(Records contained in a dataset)
· · · · ·

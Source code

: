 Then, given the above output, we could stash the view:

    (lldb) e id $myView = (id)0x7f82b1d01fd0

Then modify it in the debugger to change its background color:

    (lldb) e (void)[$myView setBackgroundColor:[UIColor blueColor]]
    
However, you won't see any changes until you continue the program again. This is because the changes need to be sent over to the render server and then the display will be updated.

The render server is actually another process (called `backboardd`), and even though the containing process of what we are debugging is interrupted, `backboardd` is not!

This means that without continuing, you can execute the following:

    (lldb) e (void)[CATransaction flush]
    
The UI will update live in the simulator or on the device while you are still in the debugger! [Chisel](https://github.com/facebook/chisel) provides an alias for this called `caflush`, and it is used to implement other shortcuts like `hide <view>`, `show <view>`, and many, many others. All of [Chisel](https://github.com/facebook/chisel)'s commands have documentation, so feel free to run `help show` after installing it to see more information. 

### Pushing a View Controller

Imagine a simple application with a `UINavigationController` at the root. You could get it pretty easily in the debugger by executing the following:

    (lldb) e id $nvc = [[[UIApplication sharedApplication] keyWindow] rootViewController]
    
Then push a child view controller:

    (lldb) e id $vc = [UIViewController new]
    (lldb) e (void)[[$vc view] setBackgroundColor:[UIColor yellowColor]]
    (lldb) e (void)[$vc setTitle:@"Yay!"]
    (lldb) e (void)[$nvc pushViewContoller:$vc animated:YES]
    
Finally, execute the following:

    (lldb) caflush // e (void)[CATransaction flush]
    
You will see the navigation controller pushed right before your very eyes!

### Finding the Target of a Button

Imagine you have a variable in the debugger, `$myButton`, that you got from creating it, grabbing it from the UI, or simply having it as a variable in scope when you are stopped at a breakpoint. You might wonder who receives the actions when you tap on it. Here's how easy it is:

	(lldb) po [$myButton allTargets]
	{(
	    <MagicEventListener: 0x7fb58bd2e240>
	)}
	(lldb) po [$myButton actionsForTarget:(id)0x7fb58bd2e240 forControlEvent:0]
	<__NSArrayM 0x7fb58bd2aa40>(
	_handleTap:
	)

· · · · ·

* TASK TO COMPLETE: Extract from the data every line where "setBackgroundColor" shows up.

* SOLUTION TO THIS PROBLEM:
    (lldb) e (void)[$myView setBackgroundColor:[UIColor blueColor]]
    (lldb) e (void)[[$vc view] setBackgroundColor:[UIColor yellowColor]]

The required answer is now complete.